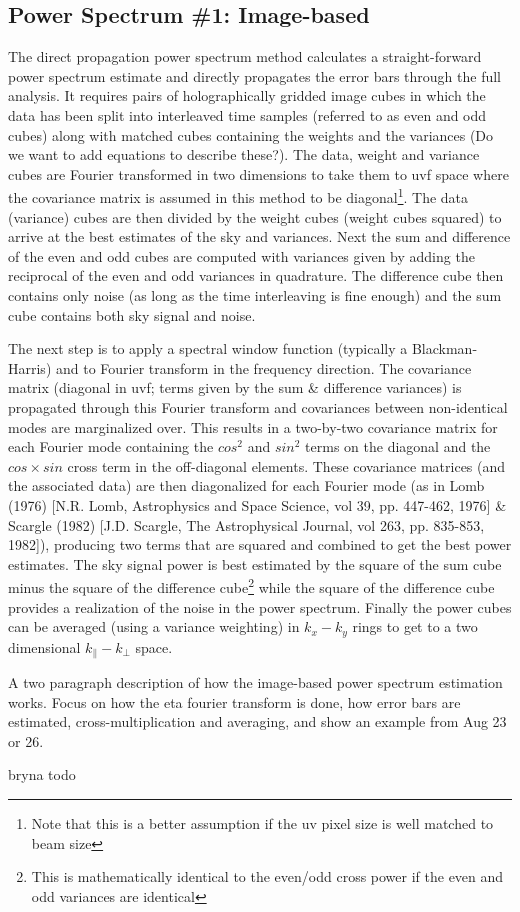 \subsection{Power Spectrum \#1: Image-based}
The direct propagation power spectrum method calculates a straight-forward power spectrum estimate and directly propagates the error bars through the full analysis. It requires pairs of holographically gridded image cubes in which the data has been split into interleaved time samples (referred to as even and odd cubes) along with matched cubes containing the weights and the variances (Do we want to add equations to describe these?).  The data, weight and variance cubes are Fourier transformed in two dimensions to take them to uvf space where the covariance matrix is assumed in this method to be diagonal\footnote{Note that this is a better assumption if the uv pixel size is well matched to beam size}. The data (variance) cubes are then divided by the weight cubes (weight cubes squared) to arrive at the best estimates of the sky and variances. Next the sum and difference of the even and odd cubes are computed with variances given by adding the reciprocal of the even and odd variances in quadrature. The difference cube then contains only noise (as long as the time interleaving is fine enough) and the sum cube contains both sky signal and noise.

The next step is to apply a spectral window function (typically a Blackman-Harris) and to Fourier transform in the frequency direction. The covariance matrix (diagonal in uvf; terms given by the sum & difference variances) is propagated through this Fourier transform and covariances between non-identical modes are marginalized over. This results in a two-by-two covariance matrix for each Fourier mode containing the $cos^2$ and $sin^2$ terms on the diagonal and the $cos\times sin$ cross term in the off-diagonal elements. These covariance matrices (and the associated data) are then diagonalized for each Fourier mode (as in Lomb (1976) [N.R. Lomb, Astrophysics and Space Science, vol 39, pp. 447-462, 1976] & Scargle (1982) [J.D. Scargle, The Astrophysical Journal, vol 263, pp. 835-853, 1982]), producing two terms that are squared and combined to get the best power estimates. The sky signal power is best estimated by the square of the sum cube minus the square of the difference cube\footnote{This is mathematically identical to the even/odd cross power if the even and odd variances are identical} while the square of the difference cube provides a realization of the noise in the power spectrum. Finally the power cubes can be averaged (using a variance weighting) in $k_x-k_y$ rings to get to a two dimensional $k_{\|}-k_{\bot}$ space.


A two paragraph description of how the image-based power spectrum estimation works. Focus on how the eta fourier transform is done, how error bars are estimated, cross-multiplication and averaging, and show an example from Aug 23 or 26.

bryna todo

================

## Task prompt
All that should be returned is the run of lines from the one with "A two paragraph" to the last line of the material above, copied exactly.

## Answer to this exercise
A two paragraph description of how the image-based power spectrum estimation works. Focus on how the eta fourier transform is done, how error bars are estimated, cross-multiplication and averaging, and show an example from Aug 23 or 26.

bryna todo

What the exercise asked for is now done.